2 Quem volta totalmente sua face para este Propiciatório e olha com fé, esperança e caridade, com devoção, admiração e gozo, com veneração, louvor e júbilo, a Jesus Cristo suspenso na Cruz, este celebra a Páscoa com Ele, isto é, a passagem (cf. Êx 12,11). Assim, usando a vara de sua Cruz, ele passa o Mar Vermelho e sai do Egito para entrar no deserto (cf. Êx 14,16 ss). Lá degusta um “maná escondido” (cf Êx 16,15 e Apoc 2,17) e repousa com Cristo na tumba, como se estivesse morto às coisas exteriores, experimentando, porém — o quanto é possível nesta vida — a palavra dita na Cruz ao ladrão que estava ao lado de Cristo: “Hoje estarás comigo no Paraíso” (Lc 23,43).
3 Isto também foi dado a conhecer ao bem-aventurado Francisco, quando, no arrebatamento de sua contemplação sobre o cume do Monte Alverne (onde meditei as linhas que aqui escrevi), apareceu-lhe um Serafim de seis asas pregado a uma cruz, segundo eu e muitos outros ouvimos dum companheiro que então encontrava-se com ele. Aqui ele passou a Deus pelo arrebatamento de seu êxtase e tornou-se modelo da perfeita contemplação, como antes o fora da ação.
Qual novo Jacó, foi mudado em Israel (cf. Gn 35,10), querendo Deus assim convidar, mais com o seu exemplo do que com sua palavra, a todos os homens verdadeiramente espirituais a tentarem uma passagem semelhante e a se elevarem até o arrebatamento.
4 Para que esta passagem, porém, seja perfeita, é mister abandonar todas as operações intelectuais, transportar e transformar em Deus o nosso mais profundo afeto. É este um dom místico e secretíssimo que “ninguém conhece, senão quem o recebe” (Apoc 2,17). Nem o recebe, senão quem o deseja. Nem o deseja, senão quem está inflamado profundamente pelo fogo do Espírito Santo que Jesus Cristo enviou à terra (cf. Lc 12,49).
Por isso o Apóstolo diz que esta sabedoria mística foi revelada pelo Espírito Santo (cf. 1 Cor 2,10-11).
5 Já que, para obter esta passagem das criaturas a Deus, nada pode a natureza e pouco o esforço humano, é preciso dar pouca importância à indagação e muita à unção, pouca à língua e muita à alegria interior, pouca à palavra e aos livros e muita ao dom de Deus — isto é, ao Espírito Santo — pouca ou nada à criatura e toda à essência criadora — o Pai, o Filho e o Espírito Santo.

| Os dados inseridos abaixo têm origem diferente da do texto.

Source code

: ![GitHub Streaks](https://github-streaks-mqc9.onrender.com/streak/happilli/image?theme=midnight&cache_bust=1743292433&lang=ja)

E, assim, com Dionísio (De Mystica Theologia, cap. 1, § 1) digamos a Deus Trino:
“Ó Trindade, Essência sobre toda essência e Divindade sobre toda divindade, suprema diretriz da ciência divina dos cristãos, conduze-nos para as alturas mais que desconhecidas, mais que luminosas e mais que sublimes dos místicos ensinamentos. Aqui mistérios novos, absolutos e imutáveis da teologia se escondem na mais que luminosa treva dum silêncio que ensina ocultamente, na mais profunda obscuridade, o que é manifesto além de toda manifestação. Duma treva que ultrapassa o que há de mais brilhante e na qual tudo reluz. Duma treva que enche em toda a plenitude inteligências invisíveis com os esplendores de bens invisíveis que estão além de todo bem”.
Digamos isto a Deus.
Ao amigo, porém, para quem estamos escrevendo estas coisas, digamos com o mesmo Dionísio:
“E tu, meu amigo, após ter sido corroborado no caminho das místicas contemplações, abandona os sentidos e as atividades intelectuais, as coisas sensíveis e as coisas invisíveis, o que é e o que não é. E, quanto te seja possível, eleva-te na tua ignorância à união d’Aquele que está além de toda essência e de toda ciência. Só abandonando tudo e libertando-te de todos, elevando-te sobre ti mesmo e sobre as coisas todas por um transporte absoluto e incomensurável da pura mente, alcançarás o raio superessencial das divinas trevas”.1
6 Se agora procuras saber como isto acontece, pergunta-o à Graça e não à ciência, ao desejo e não à inteligência, ao gemido da oração e não ao estudo dos livros, ao Esposo e não ao mestre, a Deus e não ao homem, à escuridão e não à clareza. Pergunta-o não à luz, mas ao fogo que tudo inflama e transfere a Deus com uma unção que arrebata e um afeto que devora. Este fogo é Deus e “sua fornalha está em Jerusalém” (Is 31,9). É Jesus Cristo que o acende com o fervor de sua ardentíssima Paixão, e experimenta-o verdadeiramente só aquele que pode dizer com Jó: “Minha alma desejou o suplício e meus ossos pediram a morte” (7,15). Quem ama esta morte pode ver a Deus, porque é absolutamente certo de que “homem algum poderá ver-me sem morrer” (Êx 33,20).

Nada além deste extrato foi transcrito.